Le ciel nocturne était d'un bleu profond et pur, parsemé de lumières argentées denses ou de lueurs d'étoiles rouges. Le ciel nocturne ressemblait à un tissu incrusté de diamants.

Les lunes devinrent de plus en plus éblouissantes. C'était le cœur de la saison chaude. La lune orange et la lune dorée, qui représentaient l'année et les saisons, étaient toutes deux des demi-lunes. Comme ce n'était que le début du mois, la lune argentée ne montrait qu'un fin croissant timide.

Les trois lunes éclairaient le désert si intensément qu'il faisait clair comme en plein jour. Pourtant, la température n'augmentait pas pour autant. Au contraire, un frisson semblait imprégner l'air.

Bai Qingqing avait si froid qu'elle se recroquevilla et enfouit son visage dans la fourrure douce de Parker.

Ssss !

Curtis vérifia la température et enveloppa An'an encore plus serré, étirant son corps sur le côté pour barrer le passage aux hommes-bêtes tigres.

Rooar !

Les hommes-bêtes tigres s'arrêtèrent net.

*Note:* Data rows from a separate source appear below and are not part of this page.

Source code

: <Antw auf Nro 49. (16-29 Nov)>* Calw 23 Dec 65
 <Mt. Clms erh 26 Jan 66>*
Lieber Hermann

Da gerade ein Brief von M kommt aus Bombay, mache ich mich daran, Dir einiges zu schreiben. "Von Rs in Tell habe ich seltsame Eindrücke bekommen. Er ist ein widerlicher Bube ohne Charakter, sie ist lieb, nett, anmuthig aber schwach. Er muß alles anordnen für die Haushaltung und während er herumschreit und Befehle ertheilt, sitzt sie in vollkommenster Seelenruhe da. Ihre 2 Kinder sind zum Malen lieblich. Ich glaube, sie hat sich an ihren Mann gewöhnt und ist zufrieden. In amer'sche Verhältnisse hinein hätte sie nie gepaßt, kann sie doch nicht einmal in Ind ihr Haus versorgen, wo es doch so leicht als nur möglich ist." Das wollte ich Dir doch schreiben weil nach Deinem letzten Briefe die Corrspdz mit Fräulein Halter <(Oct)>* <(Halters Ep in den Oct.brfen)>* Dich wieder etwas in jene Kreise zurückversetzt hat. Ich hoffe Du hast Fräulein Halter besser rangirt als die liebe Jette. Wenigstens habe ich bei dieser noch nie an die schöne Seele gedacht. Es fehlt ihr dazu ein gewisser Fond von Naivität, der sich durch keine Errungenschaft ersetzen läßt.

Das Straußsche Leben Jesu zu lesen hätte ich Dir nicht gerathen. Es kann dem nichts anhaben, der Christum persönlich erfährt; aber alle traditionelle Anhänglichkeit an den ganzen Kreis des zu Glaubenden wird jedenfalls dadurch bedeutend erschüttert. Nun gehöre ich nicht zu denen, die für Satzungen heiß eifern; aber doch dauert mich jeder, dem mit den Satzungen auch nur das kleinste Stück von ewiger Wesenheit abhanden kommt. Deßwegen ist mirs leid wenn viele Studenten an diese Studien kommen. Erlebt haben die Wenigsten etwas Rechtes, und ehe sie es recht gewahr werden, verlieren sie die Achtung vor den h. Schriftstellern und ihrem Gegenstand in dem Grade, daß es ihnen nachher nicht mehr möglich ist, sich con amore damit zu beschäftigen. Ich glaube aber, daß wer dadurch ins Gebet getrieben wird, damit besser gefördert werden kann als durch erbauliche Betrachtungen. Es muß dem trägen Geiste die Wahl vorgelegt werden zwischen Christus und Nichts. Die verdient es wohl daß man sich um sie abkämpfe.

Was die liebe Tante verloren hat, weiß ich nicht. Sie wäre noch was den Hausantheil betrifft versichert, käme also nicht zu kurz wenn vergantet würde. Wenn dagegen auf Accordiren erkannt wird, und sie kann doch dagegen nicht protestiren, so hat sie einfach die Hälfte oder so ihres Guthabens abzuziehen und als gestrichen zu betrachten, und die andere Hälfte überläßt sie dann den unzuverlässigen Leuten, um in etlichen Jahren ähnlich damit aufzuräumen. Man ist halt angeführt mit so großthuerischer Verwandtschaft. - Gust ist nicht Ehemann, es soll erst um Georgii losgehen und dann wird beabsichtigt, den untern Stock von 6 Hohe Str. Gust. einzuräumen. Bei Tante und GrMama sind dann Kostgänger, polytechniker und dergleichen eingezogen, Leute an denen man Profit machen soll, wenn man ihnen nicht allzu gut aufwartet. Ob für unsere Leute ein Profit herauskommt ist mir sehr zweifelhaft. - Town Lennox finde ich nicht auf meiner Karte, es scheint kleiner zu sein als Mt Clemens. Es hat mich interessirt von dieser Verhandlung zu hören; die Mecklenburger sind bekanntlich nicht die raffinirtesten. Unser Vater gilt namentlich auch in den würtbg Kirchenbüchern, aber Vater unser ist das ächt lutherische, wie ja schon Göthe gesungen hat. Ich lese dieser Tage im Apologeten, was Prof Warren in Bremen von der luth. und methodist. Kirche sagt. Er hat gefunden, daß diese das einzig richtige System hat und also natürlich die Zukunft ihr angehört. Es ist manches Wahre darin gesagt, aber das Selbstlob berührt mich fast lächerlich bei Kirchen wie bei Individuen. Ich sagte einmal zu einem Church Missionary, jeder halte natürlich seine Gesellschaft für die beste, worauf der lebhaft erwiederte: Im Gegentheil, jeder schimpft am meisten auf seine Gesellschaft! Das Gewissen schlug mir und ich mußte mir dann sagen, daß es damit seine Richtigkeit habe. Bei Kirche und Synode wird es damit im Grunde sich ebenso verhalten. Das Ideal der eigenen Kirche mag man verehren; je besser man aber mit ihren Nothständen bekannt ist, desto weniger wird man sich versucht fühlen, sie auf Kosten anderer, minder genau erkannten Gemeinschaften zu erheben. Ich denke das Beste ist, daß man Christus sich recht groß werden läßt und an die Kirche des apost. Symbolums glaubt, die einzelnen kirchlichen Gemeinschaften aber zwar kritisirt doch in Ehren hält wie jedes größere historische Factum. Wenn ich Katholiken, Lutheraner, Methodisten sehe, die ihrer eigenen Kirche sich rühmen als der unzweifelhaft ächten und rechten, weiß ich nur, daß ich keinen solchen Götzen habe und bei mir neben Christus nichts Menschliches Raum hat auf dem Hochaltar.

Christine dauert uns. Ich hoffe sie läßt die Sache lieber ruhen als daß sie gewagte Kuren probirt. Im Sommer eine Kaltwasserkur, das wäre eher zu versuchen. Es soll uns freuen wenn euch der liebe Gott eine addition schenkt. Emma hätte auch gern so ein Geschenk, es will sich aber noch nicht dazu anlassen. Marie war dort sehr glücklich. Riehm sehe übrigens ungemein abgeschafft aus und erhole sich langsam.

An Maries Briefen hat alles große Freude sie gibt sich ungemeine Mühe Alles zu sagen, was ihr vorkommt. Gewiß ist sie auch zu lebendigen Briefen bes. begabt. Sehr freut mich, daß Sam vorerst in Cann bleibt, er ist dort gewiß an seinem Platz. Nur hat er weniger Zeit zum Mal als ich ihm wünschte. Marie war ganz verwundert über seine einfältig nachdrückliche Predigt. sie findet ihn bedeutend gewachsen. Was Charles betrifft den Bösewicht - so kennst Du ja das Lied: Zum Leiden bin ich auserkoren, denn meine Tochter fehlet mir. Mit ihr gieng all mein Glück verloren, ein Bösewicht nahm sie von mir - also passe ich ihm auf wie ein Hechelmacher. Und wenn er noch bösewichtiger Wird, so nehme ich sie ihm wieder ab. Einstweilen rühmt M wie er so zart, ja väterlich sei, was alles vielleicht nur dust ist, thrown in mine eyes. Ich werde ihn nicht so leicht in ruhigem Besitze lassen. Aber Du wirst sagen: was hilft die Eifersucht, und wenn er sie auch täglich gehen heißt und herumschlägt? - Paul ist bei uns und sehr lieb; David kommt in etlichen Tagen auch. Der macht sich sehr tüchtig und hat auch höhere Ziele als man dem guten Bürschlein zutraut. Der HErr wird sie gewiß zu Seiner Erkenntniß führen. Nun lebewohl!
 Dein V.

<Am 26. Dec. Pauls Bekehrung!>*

Parker s'inclina, laissant Bai Qingqing glisser de son dos.

Le sable, si brûlant quelques heures plus tôt qu'on aurait pu y rôtir de la viande, était devenu froid comme une glace à l'eau tout juste sortie du congélateur.

Bai Qingqing recroquevilla les orteils et dit d'une voix tremblante : « Donne-moi vite ces vêtements. J'ai froid~ »

En parlant, Bai Qingqing exhalait de la buée blanche. De quoi montrer à quel point la température avait chuté.

Parker courut immédiatement vers les bagages où étaient rangés les vêtements, reprit sa forme humaine et se mit à fouiller.

Heureusement, Bai Qingqing savait qu'il y a un écart de température énorme dans le désert entre le jour et la nuit, et avait prévu des vêtements chauds.

Après avoir enfilé un manteau, Bai Qingqing prit An'an contre elle et l'enveloppa dans ses vêtements. Elle évita aussi le regard de tous et allaita An'an en secret.

Parker dit aux hommes-bêtes tigres : « Qingqing a besoin d'un moment. Nous devons aussi manger. Tout le monde par ici. »

Les hommes-bêtes tigres couraient depuis très longtemps et mouraient de faim. Ils reprirent leur forme humaine, sortirent leurs pagnes en peau de bête, les enfilèrent, puis accoururent vivement.

Parker donna à chaque homme-bête tigre et à Alva un gros morceau de viande, puis dit : « Bien que ce morceau paraisse petit, il est en fait très consistant. Il devrait bien caler. »

« Ça suffit. » Un homme-bête tigre prit la viande sans rechigner, en croqua une large bouchée. Ses yeux brillèrent. « Qu'as-tu mis dedans ? C'est vraiment bon. »

Parker releva les sourcils et dit : « J'ai juste ajouté quelques épices avant de fumer la viande. Si vous voulez apprendre, je pourrai vous l'enseigner quand nous rentrerons au village. »

« C'est entendu, alors. »

Les hommes-bêtes tigres et Parker discutèrent gaiement. Curtis resserra les vêtements de Bai Qingqing et dit : « Reste près d'eux et ne t'éloigne pas. Je m'absente un moment. »

« Où vas-tu ? » demanda immédiatement Bai Qingqing.

« Me familiariser avec l'environnement du désert », répondit Curtis.